Rendered images with source text
BEGIN

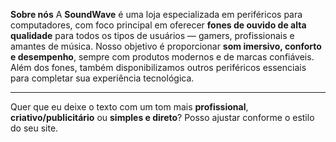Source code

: 
**Sobre nós**
A **SoundWave** é uma loja especializada em periféricos para computadores, com foco principal em oferecer **fones de ouvido de alta qualidade** para todos os tipos de usuários — gamers, profissionais e amantes de música. Nosso objetivo é proporcionar **som imersivo, conforto e desempenho**, sempre com produtos modernos e de marcas confiáveis. Além dos fones, também disponibilizamos outros periféricos essenciais para completar sua experiência tecnológica.

---

Quer que eu deixe o texto com um tom mais **profissional**, **criativo/publicitário** ou **simples e direto**? Posso ajustar conforme o estilo do seu site.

END

No picture belongs in the answer, but every word of the records above does, exactly as given.

Source code

: 
**Sobre nós**
A **SoundWave** é uma loja especializada em periféricos para computadores, com foco principal em oferecer **fones de ouvido de alta qualidade** para todos os tipos de usuários — gamers, profissionais e amantes de música. Nosso objetivo é proporcionar **som imersivo, conforto e desempenho**, sempre com produtos modernos e de marcas confiáveis. Além dos fones, também disponibilizamos outros periféricos essenciais para completar sua experiência tecnológica.

---

Quer que eu deixe o texto com um tom mais **profissional**, **criativo/publicitário** ou **simples e direto**? Posso ajustar conforme o estilo do seu site.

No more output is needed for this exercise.